David Onyilokwu Idah Director International Human Rights Commission in Abuja has raised serious concerns about the persistent reluctance of Nigerian media outlets to accurately label the ongoing violence in the Middle Belt as terrorism, genocide, or ethnic cleansing. Idah identified a complex web of political, institutional, and personal risks faced by journalists reporting on Fulani militia attacks.

“The reluctance of Nigerian media to call the violence by its name can be traced to several overlapping pressures,” Idah told TruthNigeria.

He first pointed to the political structure of the country and the sensitivity surrounding Fulani leadership in government.

“With Fulani elites occupying many key positions of power—both elected and appointed—media houses risk backlash, loss of access, or outright censorship if their coverage appears too critical,” he noted.

Role of Media Ownership

“Many Nigerian media outlets are owned or heavily influenced by politically connected individuals from the North. These owners often shape editorial policies in ways that avoid implicating Fulani groups,” Idah told TruthNigeria.

The personal safety of journalists is another major factor behind the silence.
“Journalists genuinely fear being attacked, threatened, or ostracized for explicitly linking the violence to Fulani groups. It’s not just professional risk—it’s life and death in some cases,” he said.

Geographical and security challenges of reporting from conflict zones further compound the problem, Idah went on to say.

“Covering remote or volatile areas means risking detention, harassment, violence—or even death. Many reporters simply cannot afford to take those risks,” Idah said.

Idah also criticized the government’s narrative control, which often downplays the ethnic and religious dimensions of the violence.

“Successive administrations have consistently framed the crisis as either communal clashes or resource-based conflicts. This discourages media outlets from using terms like ‘ethnic cleansing’ or ‘terrorism,’” he said.

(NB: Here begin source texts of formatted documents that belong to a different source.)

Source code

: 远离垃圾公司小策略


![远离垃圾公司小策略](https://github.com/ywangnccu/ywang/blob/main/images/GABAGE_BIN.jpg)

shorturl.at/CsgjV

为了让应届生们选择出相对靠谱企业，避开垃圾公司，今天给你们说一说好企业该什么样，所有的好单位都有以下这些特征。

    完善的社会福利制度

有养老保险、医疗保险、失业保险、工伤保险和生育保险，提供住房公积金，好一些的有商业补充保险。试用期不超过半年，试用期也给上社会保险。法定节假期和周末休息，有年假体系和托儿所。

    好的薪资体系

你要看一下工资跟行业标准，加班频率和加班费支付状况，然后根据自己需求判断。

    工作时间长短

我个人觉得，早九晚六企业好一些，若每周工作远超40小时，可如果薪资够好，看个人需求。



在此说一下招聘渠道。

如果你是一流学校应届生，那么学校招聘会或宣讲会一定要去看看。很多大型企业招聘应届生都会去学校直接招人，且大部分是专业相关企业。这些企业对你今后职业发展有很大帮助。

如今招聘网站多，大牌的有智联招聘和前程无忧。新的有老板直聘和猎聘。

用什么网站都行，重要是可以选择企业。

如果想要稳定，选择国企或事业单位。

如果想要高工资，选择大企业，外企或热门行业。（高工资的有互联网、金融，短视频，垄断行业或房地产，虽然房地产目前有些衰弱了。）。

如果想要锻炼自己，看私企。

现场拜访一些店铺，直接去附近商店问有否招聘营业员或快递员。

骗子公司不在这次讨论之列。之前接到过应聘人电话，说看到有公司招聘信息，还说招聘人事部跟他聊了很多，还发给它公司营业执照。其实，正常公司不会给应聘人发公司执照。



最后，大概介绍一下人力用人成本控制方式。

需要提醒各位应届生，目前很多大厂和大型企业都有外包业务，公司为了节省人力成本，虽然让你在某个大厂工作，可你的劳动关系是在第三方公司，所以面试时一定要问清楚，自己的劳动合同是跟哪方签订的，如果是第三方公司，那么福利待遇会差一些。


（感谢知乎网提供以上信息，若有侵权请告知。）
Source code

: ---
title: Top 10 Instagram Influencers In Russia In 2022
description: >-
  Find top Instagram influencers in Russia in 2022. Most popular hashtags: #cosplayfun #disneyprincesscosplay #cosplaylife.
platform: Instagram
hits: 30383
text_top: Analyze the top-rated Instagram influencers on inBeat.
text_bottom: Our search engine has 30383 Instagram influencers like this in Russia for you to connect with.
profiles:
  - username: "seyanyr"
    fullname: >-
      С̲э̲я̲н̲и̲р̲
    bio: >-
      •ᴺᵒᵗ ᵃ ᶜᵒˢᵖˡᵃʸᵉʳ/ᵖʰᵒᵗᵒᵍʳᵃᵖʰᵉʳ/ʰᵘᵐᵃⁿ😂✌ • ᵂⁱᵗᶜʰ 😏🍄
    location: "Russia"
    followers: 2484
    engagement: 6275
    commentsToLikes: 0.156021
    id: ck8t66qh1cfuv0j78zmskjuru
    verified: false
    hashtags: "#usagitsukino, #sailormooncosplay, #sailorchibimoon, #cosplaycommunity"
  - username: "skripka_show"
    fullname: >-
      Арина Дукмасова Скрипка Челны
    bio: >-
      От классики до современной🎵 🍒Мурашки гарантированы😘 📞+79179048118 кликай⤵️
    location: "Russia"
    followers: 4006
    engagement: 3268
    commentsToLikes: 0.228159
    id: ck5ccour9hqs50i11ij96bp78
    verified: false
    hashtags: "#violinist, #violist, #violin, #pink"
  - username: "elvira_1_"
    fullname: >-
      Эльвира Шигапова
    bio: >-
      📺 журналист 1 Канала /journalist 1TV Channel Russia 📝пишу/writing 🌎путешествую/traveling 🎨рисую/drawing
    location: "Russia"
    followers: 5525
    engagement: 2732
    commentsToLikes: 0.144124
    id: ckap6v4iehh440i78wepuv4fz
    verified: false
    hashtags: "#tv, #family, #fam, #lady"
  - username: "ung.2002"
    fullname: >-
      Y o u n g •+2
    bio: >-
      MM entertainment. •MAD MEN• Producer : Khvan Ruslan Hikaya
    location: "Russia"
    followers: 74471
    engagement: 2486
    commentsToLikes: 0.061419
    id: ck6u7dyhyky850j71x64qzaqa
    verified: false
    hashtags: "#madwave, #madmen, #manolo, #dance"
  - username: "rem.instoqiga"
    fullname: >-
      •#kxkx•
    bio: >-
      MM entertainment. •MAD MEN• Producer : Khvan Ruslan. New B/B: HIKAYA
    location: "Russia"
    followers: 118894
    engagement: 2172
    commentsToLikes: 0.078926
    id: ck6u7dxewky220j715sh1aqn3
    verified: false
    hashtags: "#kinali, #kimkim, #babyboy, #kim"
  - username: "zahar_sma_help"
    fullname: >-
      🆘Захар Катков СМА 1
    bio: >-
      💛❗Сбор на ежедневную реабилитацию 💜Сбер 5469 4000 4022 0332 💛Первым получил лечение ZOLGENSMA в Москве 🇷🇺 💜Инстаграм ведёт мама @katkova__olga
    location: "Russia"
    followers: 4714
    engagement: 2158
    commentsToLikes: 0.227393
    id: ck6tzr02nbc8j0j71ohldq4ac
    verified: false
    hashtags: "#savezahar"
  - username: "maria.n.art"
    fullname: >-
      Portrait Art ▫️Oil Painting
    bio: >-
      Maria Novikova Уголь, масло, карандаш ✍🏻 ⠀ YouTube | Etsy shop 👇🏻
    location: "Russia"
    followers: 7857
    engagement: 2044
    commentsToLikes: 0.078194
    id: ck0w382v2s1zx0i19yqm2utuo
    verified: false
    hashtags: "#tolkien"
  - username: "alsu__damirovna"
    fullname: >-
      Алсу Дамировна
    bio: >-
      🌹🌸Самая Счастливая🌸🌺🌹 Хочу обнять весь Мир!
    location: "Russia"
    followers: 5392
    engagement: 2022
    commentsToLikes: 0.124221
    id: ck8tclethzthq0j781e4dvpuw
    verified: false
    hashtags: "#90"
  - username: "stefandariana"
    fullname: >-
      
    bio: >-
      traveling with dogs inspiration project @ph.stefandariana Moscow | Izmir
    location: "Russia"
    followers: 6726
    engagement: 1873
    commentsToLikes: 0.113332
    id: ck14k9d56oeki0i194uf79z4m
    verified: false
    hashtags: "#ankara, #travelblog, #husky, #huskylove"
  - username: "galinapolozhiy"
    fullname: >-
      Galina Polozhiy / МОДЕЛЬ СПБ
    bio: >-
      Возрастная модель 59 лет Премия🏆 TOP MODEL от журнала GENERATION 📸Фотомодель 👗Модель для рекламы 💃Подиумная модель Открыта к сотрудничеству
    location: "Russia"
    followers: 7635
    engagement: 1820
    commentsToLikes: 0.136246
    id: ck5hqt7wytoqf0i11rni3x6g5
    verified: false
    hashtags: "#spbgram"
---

The Numbers: A Crisis Beyond Comprehension

The Observatory for Religious Freedom in Africa (ORFA) reports that between October 2019 and September 2024, Fulani Ethnic Militia were responsible for more than 16,900 civilian deaths—constituting 47 percent of all civilian killings in that period.

In contrast, Boko Haram and ISWAP were responsible for only 11 percent.

In affected areas, Christians were killed at a rate 5.2 times higher than Muslims.  This number is virtually never reported by mainstream Nigerian media.

ORFA also recorded 13,437 violent incidents and 29,180 abductions—including 1,665 in 2020 and 7,648 in 2024.

According to the International Displacement Monitoring Centre, by the end of 2024, 3.4 million Nigerians had been displaced—many from Middle Belt states.

The Lethal Cost of Euphemisms

The Middle Belt is bleeding. Yet the refusal of major Nigerian media houses to name this crisis for what it truly is—a targeted, systematic ethno-religious cleansing—has helped shield perpetrators, mislead the nation, and stall international action.

Until the truth is boldly told, Nigeria’s war will remain unseen—not due to a lack of victims, but because too many in power prefer silence.

Mike Odeh James is a Kaduna-based conflict reporter for TruthNigeria.